**THE TASK:**
Your job with the data below is to output exactly the lines from the one holding "as the input." down to the one holding "Reducing the batch size can", both included, and no others.

(Stored dataset items)

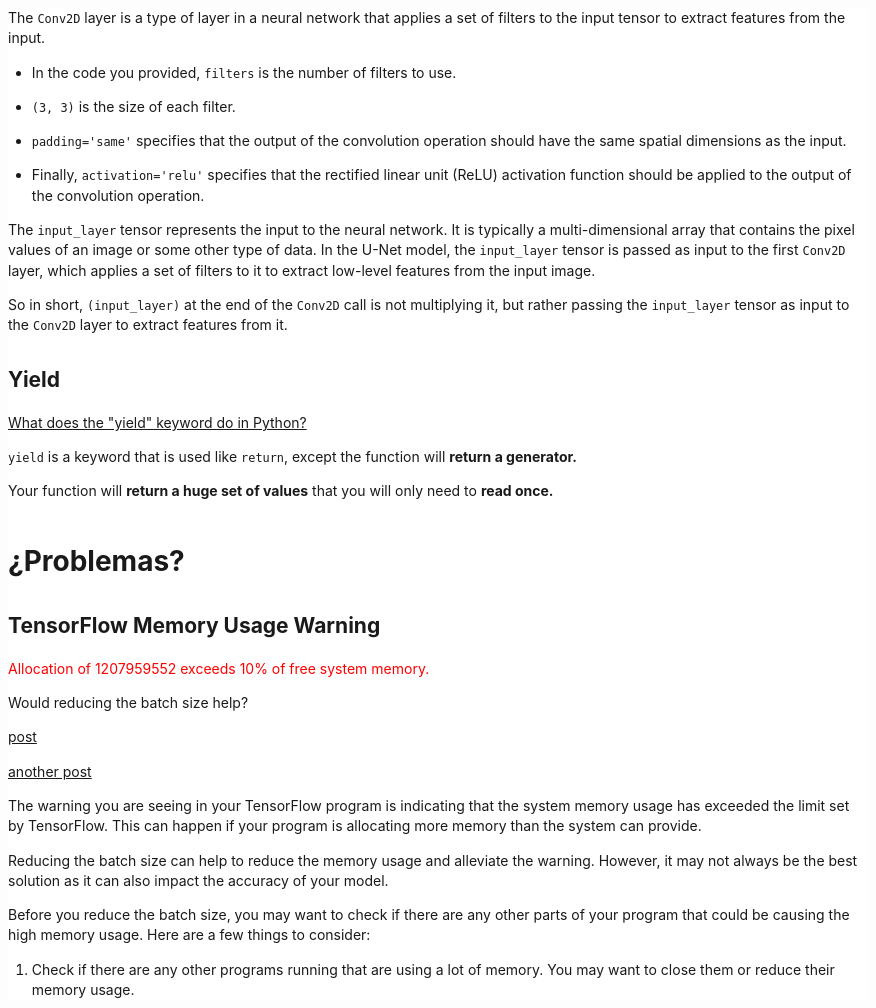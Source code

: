 The `Conv2D` layer is a type of layer in a neural network that applies a set of filters to the input tensor to extract features from the input.

* In the code you provided, `filters` is the number of filters to use.

* `(3, 3)` is the size of each filter. 

* `padding='same'` specifies that the output of the convolution operation should have the same spatial dimensions as the input.

* Finally, `activation='relu'` specifies that the rectified linear unit (ReLU) activation function should be applied to the output of the convolution operation.

The `input_layer` tensor represents the input to the neural network. It is typically a multi-dimensional array that contains the pixel values of an image or some other type of data. In the U-Net model, the `input_layer` tensor is passed as input to the first `Conv2D` layer, which applies a set of filters to it to extract low-level features from the input image.

So in short, `(input_layer)` at the end of the `Conv2D` call is not multiplying it, but rather passing the `input_layer` tensor as input to the `Conv2D` layer to extract features from it.

## Yield

[What does the "yield" keyword do in Python?](https://stackoverflow.com/questions/231767/what-does-the-yield-keyword-do-in-python#231855)

`yield` is a keyword that is used like `return`, except the function will **return a generator.**

Your function will **return a huge set of values** that you will only need to **read once.**

# ¿Problemas?

## TensorFlow Memory Usage Warning

<span style="color:red;">Allocation of 1207959552 exceeds 10% of free system memory.</span>

Would reducing the batch size help?

[post](https://stackoverflow.com/questions/50304156/tensorflow-allocation-memory-allocation-of-38535168-exceeds-10-of-system-memor)

[another post](https://stackoverflow.com/questions/35911252/disable-tensorflow-debugging-information/42121886#42121886)

The warning you are seeing in your TensorFlow program is indicating that the system memory usage has exceeded the limit set by TensorFlow. This can happen if your program is allocating more memory than the system can provide.

Reducing the batch size can help to reduce the memory usage and alleviate the warning. However, it may not always be the best solution as it can also impact the accuracy of your model.

Before you reduce the batch size, you may want to check if there are any other parts of your program that could be causing the high memory usage. Here are a few things to consider:

1. Check if there are any other programs running that are using a lot of memory. You may want to close them or reduce their memory usage.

**YOUR SOLUTION:**
* `padding='same'` specifies that the output of the convolution operation should have the same spatial dimensions as the input.

* Finally, `activation='relu'` specifies that the rectified linear unit (ReLU) activation function should be applied to the output of the convolution operation.

The `input_layer` tensor represents the input to the neural network. It is typically a multi-dimensional array that contains the pixel values of an image or some other type of data. In the U-Net model, the `input_layer` tensor is passed as input to the first `Conv2D` layer, which applies a set of filters to it to extract low-level features from the input image.

So in short, `(input_layer)` at the end of the `Conv2D` call is not multiplying it, but rather passing the `input_layer` tensor as input to the `Conv2D` layer to extract features from it.

## Yield

[What does the "yield" keyword do in Python?](https://stackoverflow.com/questions/231767/what-does-the-yield-keyword-do-in-python#231855)

`yield` is a keyword that is used like `return`, except the function will **return a generator.**

Your function will **return a huge set of values** that you will only need to **read once.**

# ¿Problemas?

## TensorFlow Memory Usage Warning

<span style="color:red;">Allocation of 1207959552 exceeds 10% of free system memory.</span>

Would reducing the batch size help?

[post](https://stackoverflow.com/questions/50304156/tensorflow-allocation-memory-allocation-of-38535168-exceeds-10-of-system-memor)

[another post](https://stackoverflow.com/questions/35911252/disable-tensorflow-debugging-information/42121886#42121886)

The warning you are seeing in your TensorFlow program is indicating that the system memory usage has exceeded the limit set by TensorFlow. This can happen if your program is allocating more memory than the system can provide.

Reducing the batch size can help to reduce the memory usage and alleviate the warning. However, it may not always be the best solution as it can also impact the accuracy of your model.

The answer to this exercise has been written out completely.